(Fool) Warren Buffett didn't become the legendary investor he is today by thinking, or acting, like a hapless amateur. Although his Berkshire Hathaway owns many of the very same stocks that small-time investors across the nation hold, he bought and sold with a strict sort of discipline many of us struggle to mimic. And when and where possible, he negotiated a sweetheart of a deal.
One of his best pickups of this variety is Goldman Sachs, effectively scooped up for a song in the midst of 2008's subprime crisis. The Oracle of Omaha was willing to do his part to revive the KO'd financial sector when he saw the federal government was also acting, committing $5 billion worth of much-needed capital to keep the investment bank alive long enough to heal itself.
The catch? That's the brilliant and most fruitful part of the story.
Buffett used all the leverage at his disposal
Most investors can look back now and say the panic was as overinflated as the housing crisis that caused it. In the heat of the moment, though, few investors would have had the guts -- even if they did have the money -- to pour cash into a name trapped in the epicenter of a terrifying financial crisis. But that's why Warren Buffett is affectionately called an Oracle. He sees what others don't.
As any investor would have in the environment, however, Buffett wanted a little something extra for the added risk he was taking on at the time. He didn't buy Goldman shares in the open market, nor did he buy shares out of Goldman's treasury of yet-to-be issued inventory. He insisted on, and got, a special class of preferred Goldman Sachs stock boasting a fat dividend yield of 10%. That position ended up netting about a 35% return when Goldman redeemed those preferred shares in 2011.
It was the other, seemingly minor piece of the deal that ended up providing the big payday though. Along with his purchase of preferred shares, Buffett was outright granted warrants to buy 43.5 million common shares of Goldman Sachs at a price of $115 (for a total investment of $5 billion) at any point five years after serving up the initial cash infusion. Five years later, Goldman shares were trading around and even above $160 -- a price some may have doubted was even in the realm of possibilities when things were at their darkest in 2008.

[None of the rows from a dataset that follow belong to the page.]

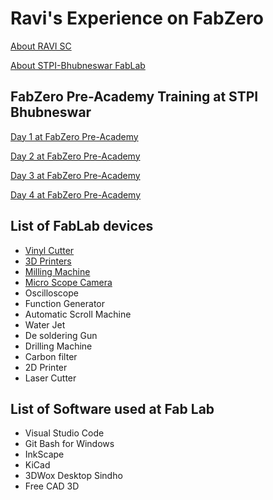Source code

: 
# Ravi's Experience on FabZero

[About RAVI SC](aboutme.md)

[About STPI-Bhubneswar FabLab](fablabstpi.md)

## FabZero Pre-Academy Training at STPI Bhubneswar

[Day 1 at FabZero Pre-Academy](day1.md)

[Day 2 at FabZero Pre-Academy](day2.md)

[Day 3 at FabZero Pre-Academy](day3.md)

[Day 4 at FabZero Pre-Academy](day4.md)

## List of FabLab devices

- [Vinyl Cutter](vinylcutter.md)
- [3D Printers](3dprinter.md)
- [Milling Machine](millingmachine.md)
- [Micro Scope Camera](microscope.md)
- Oscilloscope
- Function Generator
- Automatic Scroll Machine
- Water Jet
- De soldering Gun
- Drilling Machine
- Carbon filter
- 2D Printer
- Laser Cutter

## List of Software used at Fab Lab

- Visual Studio Code
- Git Bash for Windows
- InkScape
- KiCad
- 3DWox Desktop Sindho
- Free CAD 3D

Goldman ended up renegotiating the prospective purchase before Buffett had a chance to pull the trigger, replacing it with terms that were equally fruitful and less complicated for both parties. Instead, Berkshire was granted 13.1 million Goldman shares and $2 billion in cash.
Although never a major position for Berkshire -- it still only accounts for about 5% of Berkshire's value -- it remains one of his top "buy when others are fearful" trades.
Goldman not great for Buffett, but still good
So what was the total return on the trade? That depends on which shares you're talking about, and if you count the exercise of his warrants as a true purchase, and how you count the cash portion of the reworked deal, and whether or not you count Goldman's dividends paid in the meantime. In other words, there is no one right answer to the question. The most meaningful figure for the current GS stake, however, is a market-trailing 36% return on the investment that comes with a huge asterisk.
The renegotiation of his terms with Goldman effectively meant, as fellow Fool Alex Dumortier put it four years ago, "Berkshire received the warrants at no cost," adding that Buffett "modified the terms of the warrants so that Berkshire made no cash outlay when it exercised them." He also sold a 13% piece of his Goldman stake in 2015, only to buy even more shares back in early 2018.
Putting the dealmaking, buying, selling, and cash grant aside though, the bulk of the current $3.8 billion, 18.3-million-share position in Goldman that Berkshire now holds has been established (and at least in one sense paid for) is up only 36% since it was established, trailing the broad market's 85% advance for the time frame thanks to a rather rough 2018.
Adding dividends to the mix pumps up the total return since the latter part of 2013 to a healthier 54% return, though that still trails the S&P 500's comparable figure of 105%. And, while there's no effective way to factor it into the total return, 2013's $2 billion cash grant can't be overlooked as part of Buffett's total return, even if it's not part of the current trade.
The big takeaway
Investors applauded Buffett for his savvy, though some investors were understandably quick to point out that the availability of $5 billion in idle cash gave him an opportunity that's out of reach for most. The point is well taken, too.
Still, the approach that provided that $5 billion was employed largely using the same stocks available to all ordinary investors. He just used time and discipline to his advantage in a way that most investors don't.
Whatever the case, take note that despite multiple chances and a couple of reasons to bail out of the trade altogether, he's been buying. He picked up another 250 million shares in the second quarter of last year and added more than 5 million shares the following quarter -- once again buying what nobody else wanted at the time.